■ Records to use:

§ §

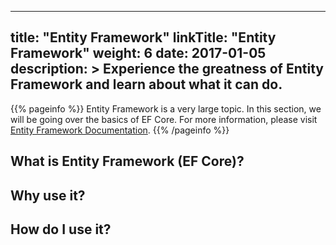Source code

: 
---
title: "Entity Framework"
linkTitle: "Entity Framework"
weight: 6
date: 2017-01-05
description: >
  Experience the greatness of Entity Framework and learn about what it can do.
---

{{% pageinfo %}}
Entity Framework is a very large topic. In this section, we will be going over the basics of EF Core. For more information, please visit [Entity Framework Documentation](https://docs.microsoft.com/en-us/ef/).
{{% /pageinfo %}}


## What is Entity Framework (EF Core)?


## Why use it?

## How do I use it?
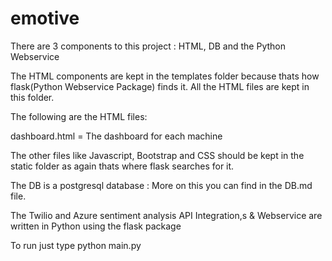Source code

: # emotive
There are 3 components to this project : HTML, DB and the Python Webservice

The HTML components are kept in the templates folder because thats how flask(Python Webservice Package) finds it. All the HTML files are kept in this folder.

The following are the HTML files:

dashboard.html = The dashboard for each machine

The other files like Javascript, Bootstrap and CSS should be kept in the static folder as again thats where flask searches for it.

The DB is a postgresql database : More on this you can find in the DB.md file.

The Twilio and Azure sentiment analysis API Integration,s & Webservice are written in Python using the flask package

To run just type python main.py

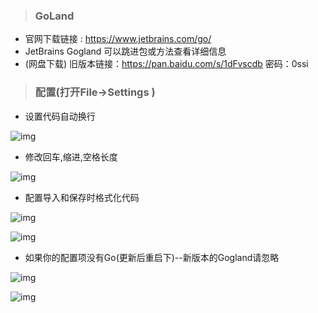 > ### GoLand

- 官网下载链接 : https://www.jetbrains.com/go/
- JetBrains Gogland 可以跳进包或方法查看详细信息
- (网盘下载) 旧版本链接：https://pan.baidu.com/s/1dFvscdb 密码：0ssi

> ### 配置(打开File->Settings )

- 设置代码自动换行

![img](https://box.kancloud.cn/25930212fca18a50d9efc4bd3bf7c434_1031x555.png)

- 修改回车,缩进,空格长度

![img](https://box.kancloud.cn/e44b6313b9acec97d923b26a739e276d_1032x466.png)

- 配置导入和保存时格式化代码

![img](https://box.kancloud.cn/e3d078307f8757657e5f13228d417e49_1030x445.png)

![img](https://box.kancloud.cn/185c0c98d492b5658edfbb526e907528_1033x477.png)

- 如果你的配置项没有Go(更新后重启下)--新版本的Gogland请忽略

![img](https://box.kancloud.cn/3fbfb0a2a5f8b0592d81d79118272d64_682x77.png)

![img](https://box.kancloud.cn/2956f05ee0bf85260cb3beb253e6de09_685x673.png)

§ §

■ How to complete this task: Leave the pictures out and repeat exactly the lines from the beginning of the records to the line bearing "The other files", both ends counted.

■ Exercise result:
Source code

: 
---
title: "Entity Framework"
linkTitle: "Entity Framework"
weight: 6
date: 2017-01-05
description: >
  Experience the greatness of Entity Framework and learn about what it can do.
---

{{% pageinfo %}}
Entity Framework is a very large topic. In this section, we will be going over the basics of EF Core. For more information, please visit [Entity Framework Documentation](https://docs.microsoft.com/en-us/ef/).
{{% /pageinfo %}}


## What is Entity Framework (EF Core)?


## Why use it?

## How do I use it?
Source code

: # emotive
There are 3 components to this project : HTML, DB and the Python Webservice

The HTML components are kept in the templates folder because thats how flask(Python Webservice Package) finds it. All the HTML files are kept in this folder.

The following are the HTML files:

dashboard.html = The dashboard for each machine

The other files like Javascript, Bootstrap and CSS should be kept in the static folder as again thats where flask searches for it.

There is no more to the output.